K-Nearest Neighbours (KNN) in Python

K-Nearest Neighbour


Problem Statement: Predict whether or not a passenger survived during Titanic Sinking



Download The Dataset


Download The Code File



Variables: PassengerID, Survived, Pclass, Name, Sex, Age, Fare


We are going to use two variables i.e. Pclass and sex of the titanic passsengers to predict whether they survived or not


Independent Variables : Pclass, Sex

Dependent Variable : Survived


# Importing the libraries

import numpy as np

import matplotlib.pyplot as plt

import pandas as pd


# Importing the dataset

dataset = pd.read_csv('titanic.csv')







# Separating the independent and dependent variables

X = dataset.iloc[:, [2, 4]].values

y = dataset.iloc[:, 1].values










# Encoding categorical data

from sklearn.preprocessing import LabelEncoder, OneHotEncoder

labelencoder_X = LabelEncoder()

X[:, 1] = labelencoder_X.fit_transform(X[:, 1])

onehotencoder = OneHotEncoder(categorical_features = [1])

X = onehotencoder.fit_transform(X).toarray()



We have encoded the variable "Sex" in X which had two categorical values i.e. male and female. Hence, we've got 2 different columns. Third column in the picture below is for the variable "Pclass".







# Splitting the dataset into the Training set and Test set

from sklearn.cross_validation import train_test_split

X_train, X_test, y_train, y_test = train_test_split(X, y, test_size = 0.25, random_state = 0)









# Feature Scaling

from sklearn.preprocessing import StandardScaler

sc = StandardScaler()

X_train = sc.fit_transform(X_train)

X_test = sc.transform(X_test)


We did feature scaling as we want to obtain an accurate prediction of whether a passenger survived the sinking of titanic or not.





# Fitting K-NN to the Training set

from sklearn.neighbors import KNeighborsClassifier

classifier = KNeighborsClassifier(n_neighbors = 5, metric = 'minkowski', p = 2)

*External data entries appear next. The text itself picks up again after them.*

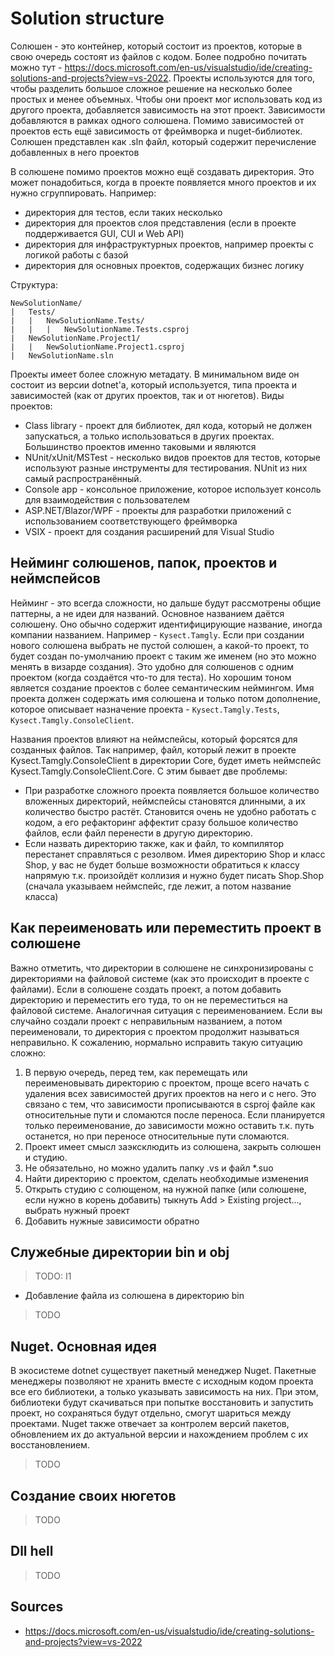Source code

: # Solution structure

Солюшен - это контейнер, который состоит из проектов, которые в свою очередь состоят из файлов с кодом. Более подробно почитать можно тут - <https://docs.microsoft.com/en-us/visualstudio/ide/creating-solutions-and-projects?view=vs-2022>. Проекты используются для того, чтобы разделить большое сложное решение на несколько более простых и менее объемных. Чтобы они проект мог использовать код из другого проекта, добавляется зависимость на этот проект. Зависимости добавляются в рамках одного солюшена. Помимо зависимостей от проектов есть ещё зависимость от фреймворка и nuget-библиотек. Солюшен представлен как .sln файл, который содержит перечисление добавленных в него проектов

В солюшене помимо проектов можно ещё создавать директория. Это может понадобиться, когда в проекте появляется много проектов и их нужно сгруппировать. Например:

- директория для тестов, если таких несколько
- директория для проектов слоя представления (если в проекте поддерживается GUI, CUI и Web API)
- директория для инфраструктурных проектов, например проекты с логикой работы с базой
- директория для основных проектов, содержащих бизнес логику

Структура:

```text
NewSolutionName/
|   Tests/
|   |   NewSolutionName.Tests/
|   |   |   NewSolutionName.Tests.csproj
|   NewSolutionName.Project1/
|   |   NewSolutionName.Project1.csproj
|   NewSolutionName.sln
```

Проекты имеет более сложную метадату. В минимальном виде он состоит из версии dotnet'а, который используется, типа проекта и зависимостей (как от других проектов, так и от нюгетов). Виды проектов:

- Class library - проект для библиотек, дял кода, который не должен запускаться, а только использоваться в других проектах. Большинство проектов именно таковыми и являются
- NUnit/xUnit/MSTest - несколько видов проектов для тестов, которые используют разные инструменты для тестирования. NUnit из них самый распространённый.
- Console app - консольное приложение, которое использует консоль для взаимодействия с пользователем
- ASP.NET/Blazor/WPF - проекты для разработки приложений с использованием соответствующего фреймворка
- VSIX - проект для создания расширений для Visual Studio

## Нейминг солюшенов, папок, проектов и неймспейсов

Нейминг - это всегда сложности, но дальше будут рассмотрены общие паттерны, а не идеи для названий. Основное названием даётся солюшену. Оно обычно содержит идентифицирующие название, иногда компании названием. Например - `Kysect.Tamgly`. Если при создании нового солюшена выбрать не пустой солюшен, а какой-то проект, то будет создан по-умолчанию проект с таким же именем (но это можно менять в визарде создания). Это удобно для солюшенов с одним проектом (когда создаётся что-то для теста). Но хорошим тоном является создание проектов с более семантическим неймингом. Имя проекта должен содержать имя солюшена и только потом дополнение, которое описывает назначение проекта - `Kysect.Tamgly.Tests`, `Kysect.Tamgly.ConsoleClient`.

Названия проектов влияют на неймспейсы, который форсятся для созданных файлов. Так например, файл, который лежит в проекте Kysect.Tamgly.ConsoleClient в директории Core, будет иметь неймспейс Kysect.Tamgly.ConsoleClient.Core. С этим бывает две проблемы:

- При разработке сложного проекта появляется большое количество вложенных директорий, неймспейсы становятся длинными, а их количество быстро растёт. Становится очень не удобно работать с кодом, а его рефакторинг аффектит сразу большое количество файлов, если файл перенести в другую директорию.
- Если назвать директорию также, как и файл, то компилятор перестанет справляться с резолвом. Имея директорию Shop и класс Shop, у вас не будет больше возможности обратиться к классу напрямую т.к. произойдёт коллизия и нужно будет писать Shop.Shop (сначала указываем неймспейс, где лежит, а потом название класса)

## Как переименовать или переместить проект в солюшене

Важно отметить, что директории в солюшене не синхронизированы с директориями на файловой системе (как это происходит в проекте с файлами). Если в солюшене создать проект, а потом добавить директорию и переместить его туда, то он не переместиться на файловой системе. Аналогичная ситуация с переименованием. Если вы случайно создали проект с неправильным названием, а потом переименовали, то директория с проектом продолжит называться неправильно. К сожалению, нормально исправить такую ситуацию сложно:

1. В первую очередь, перед тем, как перемещать или переименовывать директорию с проектом, проще всего начать с удаления всех зависимостей других проектов на него и с него. Это связано с тем, что зависимости прописываются в csproj файле как относительные пути и сломаются после переноса. Если планируется только переименование, до зависимости можно оставить т.к. путь останется, но при переносе относительные пути сломаются.
2. Проект имеет смысл заэксклюдить из солюшена, закрыть солюшен и студию.
3. Не обязательно, но можно удалить папку .vs и файл *.suo
4. Найти директорию с проектом, сделать необходимые изменения
5. Открыть студию с солющеном, на нужной папке (или солюшене, если нужно в корень добавить) тыкнуть Add > Existing project..., выбрать нужный проект
6. Добавить нужные зависимости обратно

## Служебные директории bin и obj

> TODO: I1

- Добавление файла из солюшена в директорию bin

> TODO

## Nuget. Основная идея

В экосистеме dotnet существует пакетный менеджер Nuget. Пакетные менеджеры позволяют не хранить вместе с исходным кодом проекта все его библиотеки, а только указывать зависимость на них. При этом, библиотеки будут скачиваться при попытке восстановить и запустить проект, но сохраняться будут отдельно, смогут шариться между проектами. Nuget также отвечает за контролем версий пакетов, обновлением их до актуальной версии и нахождением проблем с их восстановлением.

> TODO

## Создание своих нюгетов

> TODO

## Dll hell

> TODO

## Sources

- <https://docs.microsoft.com/en-us/visualstudio/ide/creating-solutions-and-projects?view=vs-2022>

classifier.fit(X_train, y_train)


# Predicting the Test set results

y_pred = classifier.predict(X_test)



# Making the Confusion Matrix

from sklearn.metrics import confusion_matrix

cm = confusion_matrix(y_test, y_pred)

Confusion Matrix helps to know how good our model is predicting. In other words, we will assess how correctly our Logistic Regression Model has learned the correlations from the training set to make accurate predictions on the test set.






Here, the diagonal with 138 and 40 shows the correct predictions and the diagonal 44 and 1 shows the incorrect predictions.

So, 138 + 40 = 178 are the total number of correct predictions out of 223 instances (in y_test)

Hence, our model showed 79.8% accuracy.